(WORK REQUIRED) Would you write out all of the records that follow, exactly as they stand?
---
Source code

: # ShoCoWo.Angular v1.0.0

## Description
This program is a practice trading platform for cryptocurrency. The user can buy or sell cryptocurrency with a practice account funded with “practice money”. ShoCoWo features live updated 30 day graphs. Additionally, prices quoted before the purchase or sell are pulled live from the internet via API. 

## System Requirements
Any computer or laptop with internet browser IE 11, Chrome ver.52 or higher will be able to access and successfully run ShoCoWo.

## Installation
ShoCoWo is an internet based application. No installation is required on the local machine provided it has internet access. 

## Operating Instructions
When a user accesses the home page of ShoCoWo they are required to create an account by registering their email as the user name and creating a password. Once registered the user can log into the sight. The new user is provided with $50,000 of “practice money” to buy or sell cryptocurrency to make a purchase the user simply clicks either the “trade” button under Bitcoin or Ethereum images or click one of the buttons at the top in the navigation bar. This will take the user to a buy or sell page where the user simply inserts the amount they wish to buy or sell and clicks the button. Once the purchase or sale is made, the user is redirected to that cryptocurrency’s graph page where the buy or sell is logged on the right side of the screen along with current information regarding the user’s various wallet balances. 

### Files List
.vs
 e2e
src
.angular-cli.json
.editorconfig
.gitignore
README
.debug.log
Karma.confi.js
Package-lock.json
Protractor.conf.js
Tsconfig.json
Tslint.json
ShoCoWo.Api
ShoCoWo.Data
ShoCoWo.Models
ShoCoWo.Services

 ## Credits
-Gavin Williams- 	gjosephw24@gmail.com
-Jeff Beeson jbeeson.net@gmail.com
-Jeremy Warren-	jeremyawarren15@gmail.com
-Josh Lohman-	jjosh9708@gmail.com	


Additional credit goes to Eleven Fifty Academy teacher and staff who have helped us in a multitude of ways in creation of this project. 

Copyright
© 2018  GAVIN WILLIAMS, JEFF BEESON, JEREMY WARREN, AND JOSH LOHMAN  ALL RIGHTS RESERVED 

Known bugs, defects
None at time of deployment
---
(RESULT OF THIS TASK)
Source code

: # ShoCoWo.Angular v1.0.0

## Description
This program is a practice trading platform for cryptocurrency. The user can buy or sell cryptocurrency with a practice account funded with “practice money”. ShoCoWo features live updated 30 day graphs. Additionally, prices quoted before the purchase or sell are pulled live from the internet via API. 

## System Requirements
Any computer or laptop with internet browser IE 11, Chrome ver.52 or higher will be able to access and successfully run ShoCoWo.

## Installation
ShoCoWo is an internet based application. No installation is required on the local machine provided it has internet access. 

## Operating Instructions
When a user accesses the home page of ShoCoWo they are required to create an account by registering their email as the user name and creating a password. Once registered the user can log into the sight. The new user is provided with $50,000 of “practice money” to buy or sell cryptocurrency to make a purchase the user simply clicks either the “trade” button under Bitcoin or Ethereum images or click one of the buttons at the top in the navigation bar. This will take the user to a buy or sell page where the user simply inserts the amount they wish to buy or sell and clicks the button. Once the purchase or sale is made, the user is redirected to that cryptocurrency’s graph page where the buy or sell is logged on the right side of the screen along with current information regarding the user’s various wallet balances. 

### Files List
.vs
 e2e
src
.angular-cli.json
.editorconfig
.gitignore
README
.debug.log
Karma.confi.js
Package-lock.json
Protractor.conf.js
Tsconfig.json
Tslint.json
ShoCoWo.Api
ShoCoWo.Data
ShoCoWo.Models
ShoCoWo.Services

 ## Credits
-Gavin Williams- 	gjosephw24@gmail.com
-Jeff Beeson jbeeson.net@gmail.com
-Jeremy Warren-	jeremyawarren15@gmail.com
-Josh Lohman-	jjosh9708@gmail.com	


Additional credit goes to Eleven Fifty Academy teacher and staff who have helped us in a multitude of ways in creation of this project. 

Copyright
© 2018  GAVIN WILLIAMS, JEFF BEESON, JEREMY WARREN, AND JOSH LOHMAN  ALL RIGHTS RESERVED 

Known bugs, defects
None at time of deployment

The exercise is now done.